We cherish our democracy, or at least we talk about it, but mostly follow Benjamin’s Law: when all is said and done, more is said than done. We are not aware of how much work it takes to have a democracy. It means much more than voting once every four years. Even then, we have the lowest voting rates of all countries. Plato said 3000 years ago that for a democracy to function, the richest person should be no more than four times as wealthy as the poorest. Today that is close to a trillion to one, or a million million to one.
So we don’t have a functioning democracy in this country, at least one where we the people do much work in deciding who benefits from the policies that are enacted in United States. Democracy is not what we have, democracy is what we do. Democracy is hard work, it takes lots of time, and can be painful to do well. We feel we are too busy to work in the democratic process. It takes too much time to understand the issues and to work together. If we take the time for democracy, we will more than make up for it in added years of productive enjoyable life. What a fantastic investment in ourselves, our children and our grandchildren.

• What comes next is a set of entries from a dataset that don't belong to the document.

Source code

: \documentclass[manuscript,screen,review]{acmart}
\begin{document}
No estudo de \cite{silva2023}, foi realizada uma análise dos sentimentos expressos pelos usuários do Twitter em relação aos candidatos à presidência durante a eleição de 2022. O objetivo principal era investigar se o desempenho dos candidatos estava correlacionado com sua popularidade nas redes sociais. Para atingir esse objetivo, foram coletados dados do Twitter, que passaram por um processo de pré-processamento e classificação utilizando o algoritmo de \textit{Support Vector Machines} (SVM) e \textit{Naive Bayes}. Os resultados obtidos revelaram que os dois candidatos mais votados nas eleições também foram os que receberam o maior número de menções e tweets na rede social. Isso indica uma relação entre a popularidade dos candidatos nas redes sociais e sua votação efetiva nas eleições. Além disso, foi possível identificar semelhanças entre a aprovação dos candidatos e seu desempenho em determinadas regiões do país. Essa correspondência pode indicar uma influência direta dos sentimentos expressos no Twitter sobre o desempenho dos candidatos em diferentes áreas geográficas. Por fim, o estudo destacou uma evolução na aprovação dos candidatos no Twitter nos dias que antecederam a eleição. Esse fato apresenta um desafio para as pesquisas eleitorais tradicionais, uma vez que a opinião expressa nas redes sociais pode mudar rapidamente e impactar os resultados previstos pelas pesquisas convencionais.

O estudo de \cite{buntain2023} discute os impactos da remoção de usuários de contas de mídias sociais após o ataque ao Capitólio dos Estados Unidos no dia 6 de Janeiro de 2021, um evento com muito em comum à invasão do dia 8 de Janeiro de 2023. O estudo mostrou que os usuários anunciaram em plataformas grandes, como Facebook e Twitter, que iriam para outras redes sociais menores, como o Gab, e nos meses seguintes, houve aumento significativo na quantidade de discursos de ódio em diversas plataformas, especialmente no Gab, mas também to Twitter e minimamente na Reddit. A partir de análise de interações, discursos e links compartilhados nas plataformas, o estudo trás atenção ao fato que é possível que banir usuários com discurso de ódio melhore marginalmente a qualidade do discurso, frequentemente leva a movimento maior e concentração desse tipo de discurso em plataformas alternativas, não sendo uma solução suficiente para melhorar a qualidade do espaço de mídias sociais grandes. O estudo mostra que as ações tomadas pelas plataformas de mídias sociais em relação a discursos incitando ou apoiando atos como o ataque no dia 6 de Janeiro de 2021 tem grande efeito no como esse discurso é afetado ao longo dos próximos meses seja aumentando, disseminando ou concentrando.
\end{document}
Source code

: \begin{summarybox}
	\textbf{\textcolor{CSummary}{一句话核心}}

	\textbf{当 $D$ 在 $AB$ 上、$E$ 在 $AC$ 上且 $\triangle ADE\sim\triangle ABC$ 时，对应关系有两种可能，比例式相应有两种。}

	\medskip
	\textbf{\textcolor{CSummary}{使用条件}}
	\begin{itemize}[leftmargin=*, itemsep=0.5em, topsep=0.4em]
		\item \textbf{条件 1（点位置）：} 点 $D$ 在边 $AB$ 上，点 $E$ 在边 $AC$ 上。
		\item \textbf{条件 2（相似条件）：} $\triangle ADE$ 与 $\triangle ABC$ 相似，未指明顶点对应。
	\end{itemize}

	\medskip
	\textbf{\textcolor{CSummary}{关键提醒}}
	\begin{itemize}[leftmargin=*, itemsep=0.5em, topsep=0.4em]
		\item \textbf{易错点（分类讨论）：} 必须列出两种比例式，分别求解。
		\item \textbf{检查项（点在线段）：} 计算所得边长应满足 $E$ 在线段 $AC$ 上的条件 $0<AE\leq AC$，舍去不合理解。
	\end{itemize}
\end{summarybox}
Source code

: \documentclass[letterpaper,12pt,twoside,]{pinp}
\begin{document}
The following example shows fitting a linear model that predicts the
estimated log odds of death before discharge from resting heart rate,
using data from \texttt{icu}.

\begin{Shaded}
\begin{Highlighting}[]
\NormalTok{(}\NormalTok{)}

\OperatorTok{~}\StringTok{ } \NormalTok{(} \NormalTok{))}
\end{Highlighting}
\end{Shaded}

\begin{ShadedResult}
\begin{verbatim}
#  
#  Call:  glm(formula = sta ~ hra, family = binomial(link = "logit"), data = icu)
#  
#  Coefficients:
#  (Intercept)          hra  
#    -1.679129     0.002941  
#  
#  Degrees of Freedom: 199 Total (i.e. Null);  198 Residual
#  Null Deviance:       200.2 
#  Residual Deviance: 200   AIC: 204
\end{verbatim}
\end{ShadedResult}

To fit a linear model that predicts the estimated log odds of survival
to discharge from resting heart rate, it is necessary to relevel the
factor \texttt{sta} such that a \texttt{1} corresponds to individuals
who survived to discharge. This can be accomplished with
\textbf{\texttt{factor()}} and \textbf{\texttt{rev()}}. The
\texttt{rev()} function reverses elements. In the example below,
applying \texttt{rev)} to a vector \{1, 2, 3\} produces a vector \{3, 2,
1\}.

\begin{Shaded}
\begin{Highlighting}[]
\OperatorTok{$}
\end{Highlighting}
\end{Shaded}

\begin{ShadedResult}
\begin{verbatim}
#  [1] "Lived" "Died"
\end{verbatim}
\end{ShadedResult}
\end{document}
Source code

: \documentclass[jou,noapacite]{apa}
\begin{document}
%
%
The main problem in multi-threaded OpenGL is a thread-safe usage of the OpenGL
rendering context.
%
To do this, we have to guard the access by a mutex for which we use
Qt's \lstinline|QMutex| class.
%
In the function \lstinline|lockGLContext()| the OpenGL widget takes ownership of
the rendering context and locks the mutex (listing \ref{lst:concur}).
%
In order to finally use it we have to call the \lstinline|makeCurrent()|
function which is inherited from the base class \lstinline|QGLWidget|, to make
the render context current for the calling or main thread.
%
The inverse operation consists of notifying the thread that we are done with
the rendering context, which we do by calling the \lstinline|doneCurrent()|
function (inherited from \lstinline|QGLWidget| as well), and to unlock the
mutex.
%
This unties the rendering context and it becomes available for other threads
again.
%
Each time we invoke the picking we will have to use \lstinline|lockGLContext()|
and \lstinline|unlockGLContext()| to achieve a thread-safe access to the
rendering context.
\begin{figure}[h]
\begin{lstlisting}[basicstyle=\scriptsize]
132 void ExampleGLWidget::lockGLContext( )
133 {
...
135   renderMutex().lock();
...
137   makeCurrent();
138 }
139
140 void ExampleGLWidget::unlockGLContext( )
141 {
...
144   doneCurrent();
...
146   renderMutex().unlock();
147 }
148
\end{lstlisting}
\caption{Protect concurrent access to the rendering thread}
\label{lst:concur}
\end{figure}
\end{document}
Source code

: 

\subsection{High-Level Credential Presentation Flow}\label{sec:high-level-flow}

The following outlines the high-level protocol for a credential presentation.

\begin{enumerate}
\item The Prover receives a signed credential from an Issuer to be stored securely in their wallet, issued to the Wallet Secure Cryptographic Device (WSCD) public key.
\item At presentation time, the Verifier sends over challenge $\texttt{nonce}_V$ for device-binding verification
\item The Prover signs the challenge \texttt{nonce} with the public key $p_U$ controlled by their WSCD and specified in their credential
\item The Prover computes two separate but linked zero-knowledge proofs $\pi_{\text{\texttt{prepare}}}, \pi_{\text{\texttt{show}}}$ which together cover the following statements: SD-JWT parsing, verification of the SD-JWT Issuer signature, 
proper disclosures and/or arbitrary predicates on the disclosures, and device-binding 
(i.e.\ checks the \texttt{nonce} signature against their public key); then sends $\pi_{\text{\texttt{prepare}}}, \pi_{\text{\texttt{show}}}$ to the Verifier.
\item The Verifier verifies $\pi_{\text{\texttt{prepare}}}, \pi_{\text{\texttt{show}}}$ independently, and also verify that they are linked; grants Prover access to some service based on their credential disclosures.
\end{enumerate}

If well-being is important to you you will have to work to improve our health for the rest of your lives. There is no quick fix, no way to check a box on a form and send it in and all will be well. Each of us must inventory our skills, interests and energy and act in concert with those. If you do what you enjoy doing and what you can continue doing for a long time that addresses the big picture of health, then it will make a difference for this country. Personally I try to develop curricula for middle and high schools so that our young people will learn the need to make group decisions for our health. They need to see that being healthy is not an individual matter, but something that a society decides. For the young here tonight, ask your teachers about these ideas.
I also write for audiences from the homeless to academics and teach at the college level. It is difficult to make a living in this country espousing economic justice so keep your day job. After tonight, I want each of you to extend a hand to 3 others on the steep slippery neo-liberal slope of trickle-down economics and tell them what you learned tonight, and how it affects our health. You may never know what results come from your actions, but if you do nothing, there will be no results.
One person, working alone, will not help that much. We need soidarity sharing our efforts with one another.
“If you give me a fish, you have fed me for a day. If you teach me to fish, then you have fed me until the river is contaminated or the shoreline seized for development. But if you teach me to organize, then whatever the challenge, I can join together with my peers, and we can fashion our own solution.” If we organize then the upstream source of the problem will vanish and people won’t be sliding into the river! And we will all enjoy a much healthier and longer time between womb and tomb.